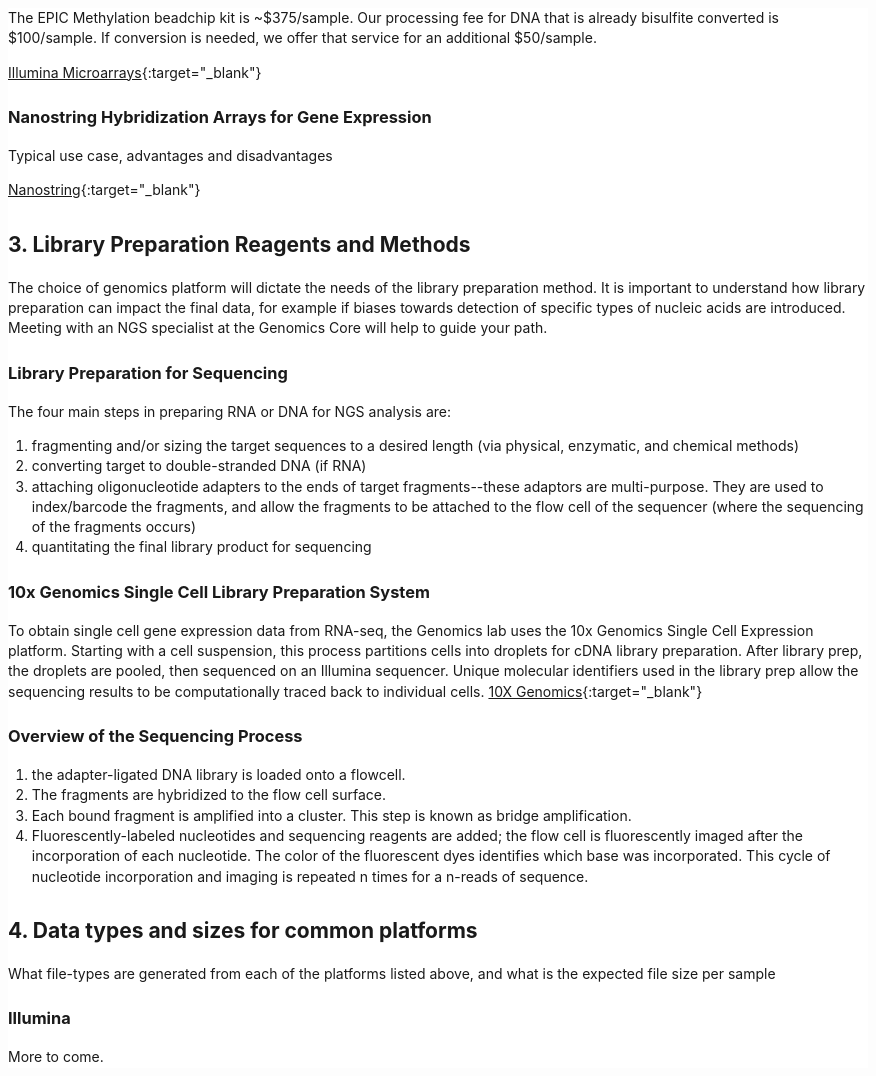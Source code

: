 The EPIC Methylation beadchip kit is ~$375/sample.  Our processing fee for DNA that is already bisulfite converted is $100/sample.  If conversion is needed, we offer that service for an additional $50/sample.

[Illumina Microarrays](https://www.illumina.com/techniques/microarrays.html){:target="_blank"}

### Nanostring Hybridization Arrays for Gene Expression
Typical use case, advantages and disadvantages

[Nanostring](https://www.nanostring.com){:target="_blank"}


## 3. Library Preparation Reagents and Methods
The choice of genomics platform will dictate the needs of the library preparation method.  It is important to understand how library preparation can impact the final data, for example if biases towards detection of specific types of nucleic acids are introduced.  Meeting with an NGS specialist at the Genomics Core will help to guide your path.  

### Library Preparation for Sequencing
The four main steps in preparing RNA or DNA for NGS analysis are:

1. fragmenting and/or sizing the target sequences to a desired length (via physical, enzymatic, and chemical methods)
2. converting target to double-stranded DNA (if RNA)
3. attaching oligonucleotide adapters to the ends of target fragments--these adaptors are multi-purpose. They are used to index/barcode the fragments, and allow the fragments to be attached to the flow cell of the sequencer (where the sequencing of the fragments occurs)
4. quantitating the final library product for sequencing

### 10x Genomics Single Cell Library Preparation System
To obtain single cell gene expression data from RNA-seq, the Genomics lab uses the 10x Genomics Single Cell Expression platform.  Starting with a cell suspension, this process partitions cells into droplets for cDNA library preparation.  After library prep, the droplets are pooled, then sequenced on an Illumina sequencer. Unique molecular identifiers used in the library prep allow the sequencing results to be computationally traced back to individual cells.
[10X Genomics](https://www.10xgenomics.com){:target="_blank"}

### Overview of the Sequencing Process
1. the adapter-ligated DNA library is loaded onto a flowcell.
2. The fragments are hybridized to the flow cell surface.
3. Each bound fragment is amplified into a cluster. This step is known as bridge amplification.
4. Fluorescently-labeled nucleotides and sequencing reagents are added; the flow cell is fluorescently imaged after the incorporation of each nucleotide. The color of the fluorescent dyes identifies which base was incorporated. This cycle of nucleotide incorporation and imaging is repeated n times for a n-reads of sequence.


## 4.  Data types and sizes for common platforms
What file-types are generated from each of the platforms listed above, and what is the expected file size per sample
### Illumina
More to come.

WHAT YOU WILL DO
With the line holding "### 10x Genomics" as the first and the line holding "for common platforms" as the last, set down that range of the entries above exactly, and nothing else.

RESPONSE TO THE EXERCISE
### 10x Genomics Single Cell Library Preparation System
To obtain single cell gene expression data from RNA-seq, the Genomics lab uses the 10x Genomics Single Cell Expression platform.  Starting with a cell suspension, this process partitions cells into droplets for cDNA library preparation.  After library prep, the droplets are pooled, then sequenced on an Illumina sequencer. Unique molecular identifiers used in the library prep allow the sequencing results to be computationally traced back to individual cells.
[10X Genomics](https://www.10xgenomics.com){:target="_blank"}

### Overview of the Sequencing Process
1. the adapter-ligated DNA library is loaded onto a flowcell.
2. The fragments are hybridized to the flow cell surface.
3. Each bound fragment is amplified into a cluster. This step is known as bridge amplification.
4. Fluorescently-labeled nucleotides and sequencing reagents are added; the flow cell is fluorescently imaged after the incorporation of each nucleotide. The color of the fluorescent dyes identifies which base was incorporated. This cycle of nucleotide incorporation and imaging is repeated n times for a n-reads of sequence.


## 4.  Data types and sizes for common platforms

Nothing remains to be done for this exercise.